Wheat futures fell after speculations that global production will climb to a record re-emerged. This is not really new news, as the US Department of Agriculture previously said in a May 10 report that global wheat production would hit 701.1 million metric tons in year 2013-2014 which starts in June. Similarly, Russia has also indicated that it will expand output to 56 million metric tons, close to a 50% increase from this year.
Prices hit a high of above $9.20 per bushel last July due to weather concerns affecting crops. In light of this, the increase in wheat production should only go so far as to bring inventories closer to pre-drought levels, rather than causing a huge glut of supply that will drive prices lower.

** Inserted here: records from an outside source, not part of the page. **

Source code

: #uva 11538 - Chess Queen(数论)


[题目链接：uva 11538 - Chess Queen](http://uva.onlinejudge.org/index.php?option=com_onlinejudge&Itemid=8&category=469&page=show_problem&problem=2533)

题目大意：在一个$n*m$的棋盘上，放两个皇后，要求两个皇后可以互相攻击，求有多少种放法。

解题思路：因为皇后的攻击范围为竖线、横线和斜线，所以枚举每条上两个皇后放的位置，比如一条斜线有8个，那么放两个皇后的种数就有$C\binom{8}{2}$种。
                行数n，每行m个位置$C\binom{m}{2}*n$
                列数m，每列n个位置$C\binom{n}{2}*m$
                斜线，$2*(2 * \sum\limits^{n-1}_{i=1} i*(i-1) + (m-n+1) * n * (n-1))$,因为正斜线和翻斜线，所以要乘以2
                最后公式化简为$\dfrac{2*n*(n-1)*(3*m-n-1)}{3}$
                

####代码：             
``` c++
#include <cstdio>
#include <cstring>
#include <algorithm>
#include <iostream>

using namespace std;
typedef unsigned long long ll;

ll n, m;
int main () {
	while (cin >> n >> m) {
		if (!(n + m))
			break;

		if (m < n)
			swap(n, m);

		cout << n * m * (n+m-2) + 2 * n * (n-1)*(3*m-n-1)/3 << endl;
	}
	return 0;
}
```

Technicals agree with this outlook, with price currently facing a multi-year rising trendline which can be expected to provide some support against downside movements. Also, the bottom of current consolidation range is the confluence with the ceiling of early Jan 2012 levels, which affirms and add strength to current support Stochastic indicator also suggest that price may be able to rebound higher from here with readings still aiming higher.
Fundamentally, looking at Corn and Soybean which have been rallying due to weather woes, it is strange to see Wheat going against the grain. Producers pledging to produce more is a good thing, but that does not negate the same potential weather risks that corn and soybeans are facing. It is likely that Wheat will take a hit from weather in 2013-2014 as well, which will definitely impact production levels, with ‘how much’ being the only question.